- Your task -
Pick out the lines below with "bundle" and list them.

Records contained in a dataset:
◇ ◇ ◇ ◇
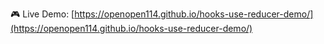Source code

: 🎮 Live Demo: [https://openopen114.github.io/hooks-use-reducer-demo/](https://openopen114.github.io/hooks-use-reducer-demo/)


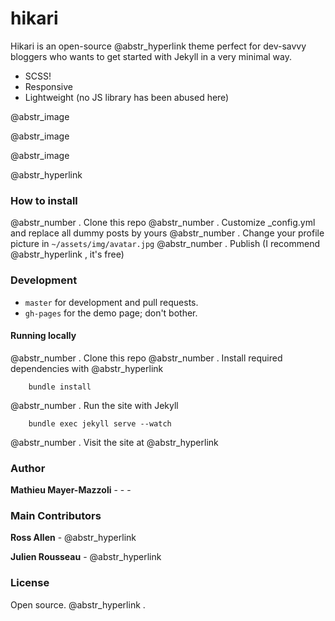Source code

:# hikari

Hikari is an open-source @abstr_hyperlink theme perfect for dev-savvy bloggers who wants to get started with Jekyll in a very minimal way. 

  * SCSS!
  * Responsive
  * Lightweight (no JS library has been abused here)



@abstr_image 

@abstr_image 

@abstr_image 

@abstr_hyperlink 

### How to install

@abstr_number . Clone this repo @abstr_number . Customize _config.yml and replace all dummy posts by yours @abstr_number . Change your profile picture in `~/assets/img/avatar.jpg` @abstr_number . Publish (I recommend @abstr_hyperlink , it's free)

### Development

  * `master` for development and pull requests.
  * `gh-pages` for the demo page; don't bother.



#### Running locally

@abstr_number . Clone this repo @abstr_number . Install required dependencies with @abstr_hyperlink 
    
    
        bundle install
    

@abstr_number . Run the site with Jekyll
    
    
        bundle exec jekyll serve --watch
    

@abstr_number . Visit the site at @abstr_hyperlink 

### Author

**Mathieu Mayer-Mazzoli** \-  \-  \- 

### Main Contributors

**Ross Allen** \- @abstr_hyperlink 

**Julien Rousseau** \- @abstr_hyperlink 

### License

Open source. @abstr_hyperlink .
◇ ◇ ◇ ◇
- Answer -
        bundle install
        bundle exec jekyll serve --watch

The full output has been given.